Whenever I see a bicyclist roaring around town with headphones on both ears, I wonder if they are the next recipient of a Darwin Award.
I live in Central Texas on several acres out in the woods. We have rattlesnakes. I leave them alone unless they come close to my house where they could be a danger to my dogs. If such I kill them. Odd thing about my dogs. When they see a snake their alarm bark is very different that a normal bark but they know not to get close to the snake. When they see the shotgun they back off behind me, they know what is next.
What is the annual cost of that medicine to carry, and how much trouble, does it need to be kept cool?
I must be very lucky. I was born and raised on the High Plains and rocky Mountain areas, had the run of millions of acres and have only seen ONE rattlesnake in the wild.

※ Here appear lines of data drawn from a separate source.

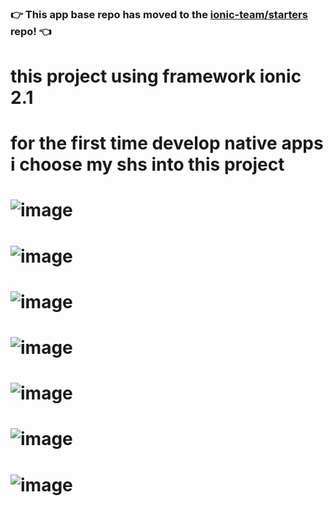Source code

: ### :point_right: This app base repo has moved to the [ionic-team/starters](https://github.com/ionic-team/starters/tree/master/ionic1/base) repo! :point_left:
this project using framework ionic 2.1
====================================================================
for the first time develop native apps i choose my shs into this project
=======================================================================

![image](https://user-images.githubusercontent.com/80713883/146979122-ab602daa-01e8-4c9e-a64d-2f45dd90d269.png)
=====================================================================================================
![image](https://user-images.githubusercontent.com/80713883/146979453-6c4381e5-87bf-43e8-a4a4-009aeaa9b924.png)
=====================================================================================================
![image](https://user-images.githubusercontent.com/80713883/146979471-b79b6da8-3706-4fd3-b089-fe01ab8e5304.png)
=====================================================================================================
![image](https://user-images.githubusercontent.com/80713883/146979492-b6fdd245-b222-43ca-838e-799584f279cb.png)
=====================================================================================================
![image](https://user-images.githubusercontent.com/80713883/146979543-77cc424b-25cd-45f2-8154-57fee4a538c4.png)
=====================================================================================================
![image](https://user-images.githubusercontent.com/80713883/146979527-bcb38bcd-f2aa-476d-b55a-41ff6327baec.png)
=====================================================================================================
![image](https://user-images.githubusercontent.com/80713883/146979571-5ef0b22c-0b28-4617-9e4e-c11fe035a910.png)
=====================================================================================================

Seen lots of copperheads and cotton mouths in the South, but no rattlesnakes.
Try this video of dogs bringing home unwanted creatures.
https://www.tiktok.com/@lance.bisson/video/7551746363088817422
One word: Tonga.
It’s just a flesh wound.
“we can’t kill them in TN”
Too ornery to kill? Thick / tough hides? Too quick?
“Whenever I see a bicyclist roaring around town with headphones on both ears, I wonder if they are the next recipient of a Darwin Award.”
the city attorney in a nearby town did this and got hit by a car he couldn’t hear ... he was mangled so badly it took him a year to be semi-functional again ...
Maybe your elevation is too high for rattlesnakes?